Excerpted data Start Marker
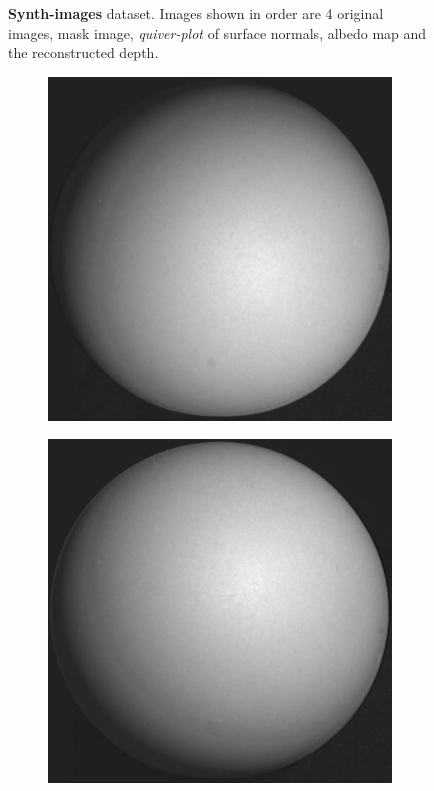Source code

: \documentclass[11pt]{article}
\begin{document}
\begin{figure}[!hbt]
  \caption{\textbf{Synth-images} dataset. Images shown in order are 4 original images, mask image, \emph{quiver-plot} of surface normals, albedo map and the reconstructed depth.}
  \label{fig4}
  \end{figure}

\begin{figure}[!hbt]
\centering
  \vspace{-5pt}
  \begin{subfigure}[h]{0.3\textwidth}
    \centering
    \includegraphics[width = \textwidth]{../sphere-images/real1.jpg}
  \end{subfigure} 
    \begin{subfigure}[h]{0.3\textwidth}
    \centering
    \includegraphics[width = \textwidth]{../sphere-images/real2.jpg}

\end{subfigure}
\end{figure}
\end{document}
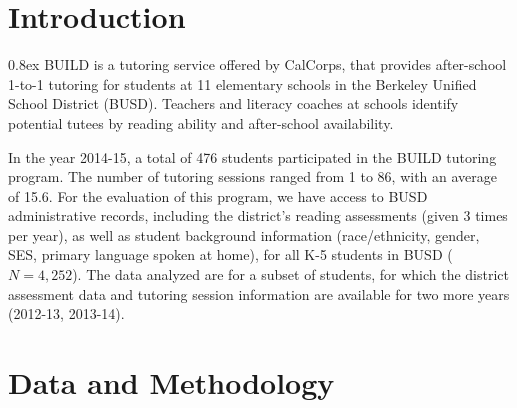 \documentclass[a0,landscape]{a0poster}
\begin{document}
\vspace{0.5cm} %



\begin{multicols}{3} %



\color{SaddleBrown} %

\section*{Introduction}

\parskip 0.8ex
BUILD is a tutoring service offered by CalCorps, that provides
after-school 1-to-1 tutoring for students at 11 elementary schools
in the Berkeley Unified School District (BUSD).
Teachers and literacy coaches at schools identify potential tutees
by reading ability and after-school availability.

In the year 2014-15, a total of 476 students participated in the
BUILD tutoring program. The number of tutoring sessions ranged
from 1 to 86, with an average of 15.6.
For the evaluation of this program, we have access to BUSD
administrative records, including the district's reading assessments
(given 3 times per year), as well as student background information
(race/ethnicity, gender, SES, primary language spoken at home),
for all K-5 students in BUSD ($N = 4,252$).
The data analyzed are for a subset of students, for which the district
assessment data and tutoring session information are available
for two more years (2012-13, 2013-14).


\color{NavyBlue}
\section*{Data and Methodology}


\end{multicols}
\end{document}
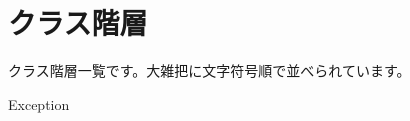 \section{クラス階層}
クラス階層一覧です。大雑把に文字符号順で並べられています。\begin{DoxyCompactList}
\item Exception\begin{DoxyCompactList}
\item {}
\end{DoxyCompactList}
\item {}
\end{DoxyCompactList}
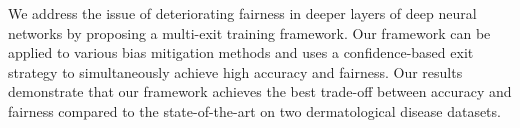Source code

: We address the issue of deteriorating fairness in deeper layers of deep neural networks by proposing a multi-exit training framework. Our framework can be applied to various bias mitigation methods and uses a confidence-based exit strategy to simultaneously achieve high accuracy and fairness. Our results demonstrate that our framework achieves the best trade-off between accuracy and fairness compared to the state-of-the-art on two dermatological disease datasets.

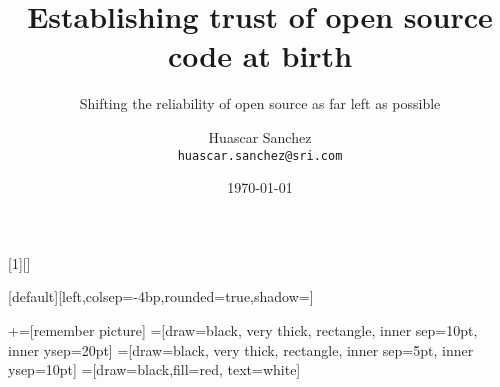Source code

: 

\usepackage{framed}
\usepackage[inline]{enumitem}
\usepackage[backend=bibtex]{biblatex}
\usepackage{amssymb}
\usepackage{amsmath}
\usepackage{gensymb}  %
\usepackage{dirtytalk} %

\newcommand{\norm}[1]{\left\lVert#1\right\rVert}

\usepackage{multirow}
\usepackage{booktabs}
\usepackage{tikzsymbols}

\usepackage{listings}


[1][]
{\lstset{language=Java}}{}

\usepackage{tikz}
\newcommand*{\shade}[2]{%
  \tikz[baseline=(X.base)] \node[rectangle, fill=#1, inner sep=0.5mm] (X) {\textnormal{#2}};%
}


\usepackage{mathtools}
\providecommand\given{}
\DeclarePairedDelimiterXPP\Aver[1]{\mathbb{E}}{\[}{\]}{}{
\renewcommand\given{  \nonscript\:
  \delimsize\vert\nonscript\:
  \mathopen{}
  \allowbreak}
#1
}


\title{Establishing trust of open source code at birth}
\subtitle{Shifting the reliability of open source as far left as possible}
\author{
\parbox[t]{1.5in}{Huascar Sanchez \\{\scriptsize\texttt{huascar.sanchez@sri.com}}} %
}

\date{\today}

\makeatletter
{}[default][left,colsep=-4bp,rounded=true,shadow=\beamer@themerounded@shadow]
\makeatother


\newcommand\marktopleft[1]{%
    \tikz[overlay,remember picture]
        \node(marker-#1-a) at (-.3em,.3em) {};%
}
\newcommand\markbottomright[2]{%
    \tikz[overlay,remember picture]
        \node(marker-#1-b) at (0em,0em) {};%
}
+=[remember picture]
 =[draw=black, very thick, rectangle, inner sep=10pt, inner ysep=20pt]
 =[draw=black, very thick, rectangle, inner sep=5pt, inner ysep=10pt]
 =[draw=black,fill=red, text=white]

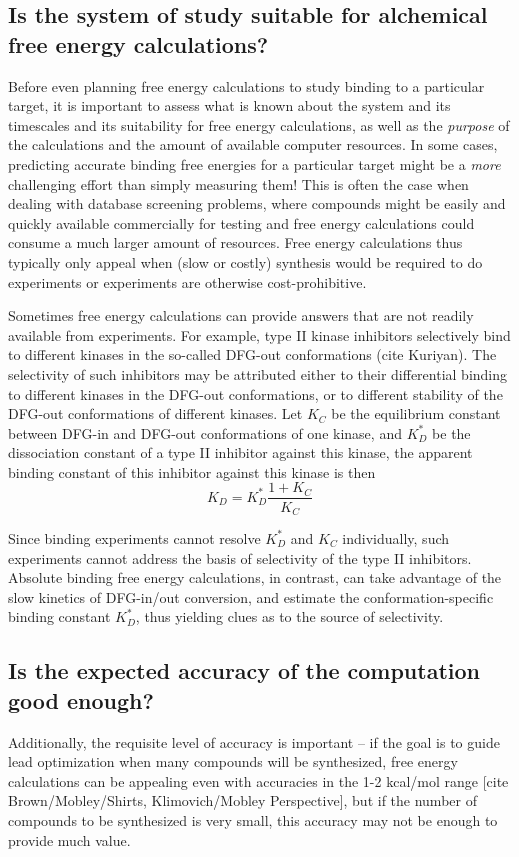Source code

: \documentclass[9pt,bestpractices]{livecoms}
\begin{document}
\subsection{Is the system of study suitable for alchemical free energy calculations?}
Before even planning free energy calculations to study binding to a
particular target, it is important to assess what is known about the
system and its timescales and its suitability for free energy
calculations, as well as the \emph{purpose} of the calculations and
the amount of available computer resources. In some cases, predicting
accurate binding free energies for a particular target might be a
\emph{more} challenging effort than simply measuring them! This is
often the case when dealing with database screening problems, where
compounds might be easily and quickly available commercially for
testing and free energy calculations could consume a much larger
amount of resources. Free energy calculations thus typically only
appeal when (slow or costly) synthesis would be required to do
experiments or experiments are otherwise cost-prohibitive.

Sometimes free energy calculations can provide answers that are not
readily available from experiments.  For example, type II kinase
inhibitors selectively bind to different kinases in the so-called
DFG-out conformations (cite Kuriyan).  The selectivity of such
inhibitors may be attributed either to their differential binding to
different kinases in the DFG-out conformations, or to different
stability of the DFG-out conformations of different kinases.  Let
$K_C$ be the equilibrium constant between DFG-in and DFG-out
conformations of one kinase, and $K_D^\ast$ be the dissociation
constant of a type II inhibitor against this kinase, the apparent
binding constant of this inhibitor against this kinase is then
\begin{equation}
  K_D = K_D^\ast \frac{1 + K_C}{K_C}
  \label{eqn:conformational-binding}
\end{equation}

Since binding experiments cannot resolve $K_D^\ast$ and $K_C$ individually,
such experiments cannot address the basis of selectivity of the type II
inhibitors.  Absolute binding free energy calculations, in contrast, can
take advantage of the slow kinetics of DFG-in/out conversion, and estimate the
conformation-specific binding constant $K_D^\ast$, thus yielding clues as
to the source of selectivity.

\subsection{Is the expected accuracy of the computation good enough?}
Additionally, the requisite level of accuracy is important -- if the
goal is to guide lead optimization when many compounds will be
synthesized, free energy calculations can be appealing even with
accuracies in the 1-2 kcal/mol range [cite Brown/Mobley/Shirts,
  Klimovich/Mobley Perspective], but if the number of compounds to be
synthesized is very small, this accuracy may not be enough to provide
much value.
\end{document}
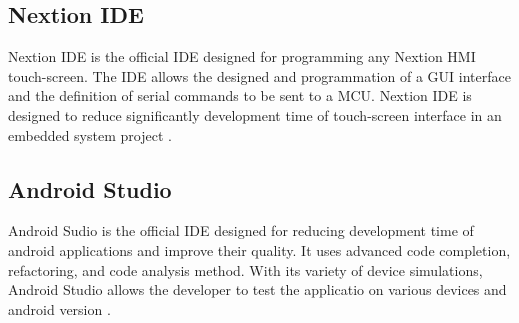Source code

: \subsection{Nextion IDE}
Nextion IDE is the official IDE designed for programming any Nextion HMI touch-screen. The IDE allows the designed and programmation of a GUI interface and the definition of serial commands to be sent to a MCU. Nextion IDE is designed to reduce significantly development time of touch-screen interface in an embedded system project \cite{nextion}.

\subsection{Android Studio}
Android Sudio is the official IDE designed for reducing development time of android applications and improve their quality. It uses advanced code completion, refactoring, and code analysis method. With its variety of device simulations, Android Studio allows the developer to test the applicatio on various devices and android version \cite{android}.

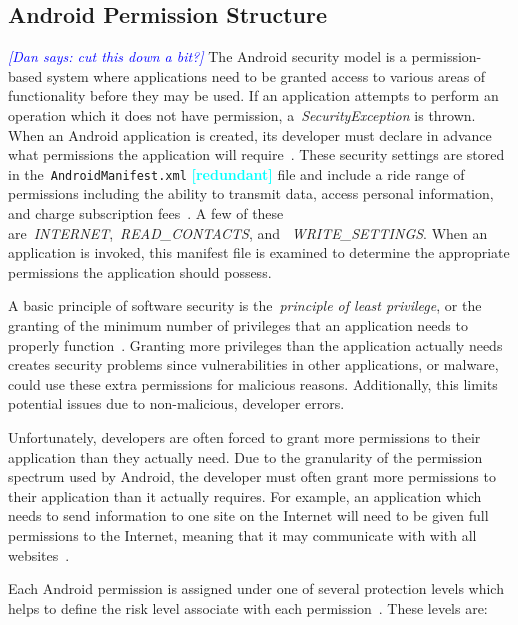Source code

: \documentclass{sig-alternate}
\newcommand{\todo}[1]{\textcolor{cyan}{\textbf{[#1]}}}
\newcommand{\dan}[1]{\textcolor{blue}{{\it [Dan says: #1]}}}
\begin{document}
\subsection{Android Permission Structure}
\dan{cut this down a bit?}
The Android security model is a permission-based system where applications need to be granted access to various areas of functionality before they may be used. If an application attempts to perform an operation which it does not have permission, a~\emph{SecurityException} is thrown. When an Android application is created, its developer must declare in advance what permissions the application will require~\cite{Felt:2011:APD:2046707.2046779}. These security settings are stored in the~\texttt{AndroidManifest.xml} \todo{redundant} file and include a ride range of permissions including the ability to transmit data, access personal information, and charge subscription fees~\cite{Barrera:2010:MEA:1866307.1866317}. A few of these are~\emph{INTERNET},~\emph{READ\_CONTACTS}, and ~\emph{WRITE\_SETTINGS}. When an application is invoked, this manifest file is examined to determine the appropriate permissions the application should possess.

A basic principle of software security is the~\emph{principle of least privilege}, or the granting of the minimum number of privileges that an application needs to properly function~\cite{saltzer1975protection}. Granting more privileges than the application actually needs creates security problems since vulnerabilities in other applications, or malware, could use these extra permissions for malicious reasons. Additionally, this limits potential issues due to non-malicious, developer errors.

Unfortunately, developers are often forced to grant more permissions to their application than they actually need. Due to the granularity of the permission spectrum used by Android, the developer must often grant more permissions to their application than it actually requires. For example, an application which needs to send information to one site on the Internet will need to be given full permissions to the Internet, meaning that it may communicate with with all websites~\cite{jeon2011dr}.

Each Android permission is assigned under one of several protection levels which helps to define the risk level associate with each permission~\cite{permissionLevelsURL}. These levels are:
\end{document}
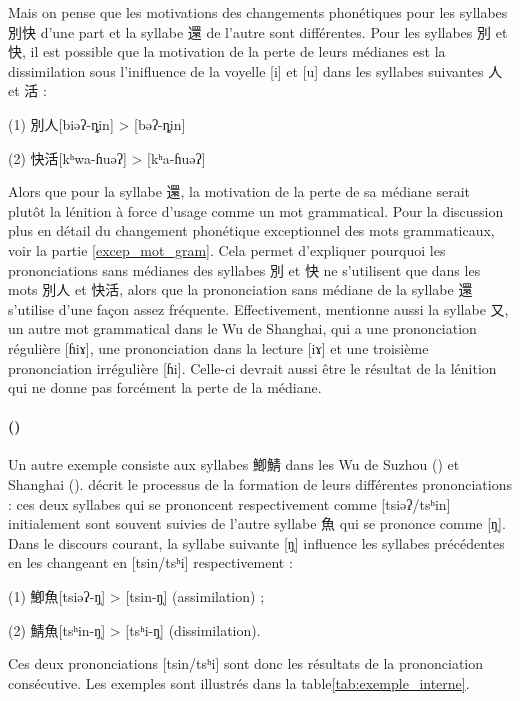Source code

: \documentclass{scrbook}
\newcounter{c}[subsubsection]
\newcommand{\stpc}[1]{\stepcounter{#1}}
\newcommand{\illustre}{Les exemples sont illustrés dans la table\xspace}
\begin{document}
\begin{sloppypar}
Mais on pense que les motivations des changements phonétiques pour les syllabes 別快 d'une part et la syllabe 還 de l'autre sont différentes. Pour les syllabes 別 et 快, il est possible que la motivation de la perte de leurs médianes est la dissimilation sous l'inifluence de la voyelle [i] et [u] dans les syllabes suivantes 人 et 活 : 

(1) 別人[biəʔ-ȵin] > [bəʔ-ȵin]

(2) 快活[kʰwa-ɦuəʔ] > [kʰa-ɦuəʔ]

Alors que pour la syllabe 還, la motivation de la perte de sa médiane serait plutôt la lénition à force d'usage comme un mot grammatical. Pour la discussion plus en détail du changement phonétique exceptionnel des mots grammaticaux, voir la partie \ref{excep_mot_gram}. Cela permet d'expliquer pourquoi les prononciations sans médianes des syllabes 別 et 快 ne s'utilisent que dans les mots 別人 et 快活, alors que la prononciation sans médiane de la syllabe 還 s'utilise d'une façon assez fréquente. Effectivement, \textcite[134]{Shen1988shanghai} mentionne aussi la syllabe 又, un autre mot grammatical dans le Wu de Shanghai, qui a une prononciation régulière [ɦiɤ], une prononciation dans la lecture [iɤ] et une troisième prononciation irrégulière [ɦi]. Celle-ci devrait aussi être le résultat de la lénition qui ne donne pas forcément la perte de la médiane.

\stpc{c}\paragraph{()}
Un autre exemple consiste aux syllabes 鯽鯖 dans les Wu de Suzhou (\cite[26]{Ye1988suzhou}) et Shanghai (\cite[134--135]{Shen1988shanghai}). \textcite[134--135]{Shen1988shanghai} décrit le processus de la formation de leurs différentes prononciations : ces deux syllabes qui se prononcent respectivement comme [tsiəʔ/tsʰin] initialement sont souvent suivies de l'autre syllabe 魚 qui se prononce comme [ŋ̩]. Dans le discours courant, la syllabe suivante [ŋ̩] influence les syllabes précédentes en les changeant en [tsin/tsʰi] respectivement : 

(1) 鯽魚[tsiəʔ-ŋ̩] > [tsin-ŋ̩] (assimilation) ;  

(2) 鯖魚[tsʰin-ŋ̩] > [tsʰi-ŋ̩] (dissimilation). 

\noindent Ces deux prononciations [tsin/tsʰi] sont donc les résultats de la prononciation consécutive. \illustre \ref{tab:exemple_interne}.


\end{sloppypar}
\end{document}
Excerpted data End Marker
Set down precisely the lines above between the line holding "DFG-out conformations (cite" and the line holding "accuracies in the", inclusive, and nothing beyond them.

DFG-out conformations (cite Kuriyan).  The selectivity of such
inhibitors may be attributed either to their differential binding to
different kinases in the DFG-out conformations, or to different
stability of the DFG-out conformations of different kinases.  Let
$K_C$ be the equilibrium constant between DFG-in and DFG-out
conformations of one kinase, and $K_D^\ast$ be the dissociation
constant of a type II inhibitor against this kinase, the apparent
binding constant of this inhibitor against this kinase is then
\begin{equation}
  K_D = K_D^\ast \frac{1 + K_C}{K_C}
  \label{eqn:conformational-binding}
\end{equation}

Since binding experiments cannot resolve $K_D^\ast$ and $K_C$ individually,
such experiments cannot address the basis of selectivity of the type II
inhibitors.  Absolute binding free energy calculations, in contrast, can
take advantage of the slow kinetics of DFG-in/out conversion, and estimate the
conformation-specific binding constant $K_D^\ast$, thus yielding clues as
to the source of selectivity.

\subsection{Is the expected accuracy of the computation good enough?}
Additionally, the requisite level of accuracy is important -- if the
goal is to guide lead optimization when many compounds will be
synthesized, free energy calculations can be appealing even with
accuracies in the 1-2 kcal/mol range [cite Brown/Mobley/Shirts,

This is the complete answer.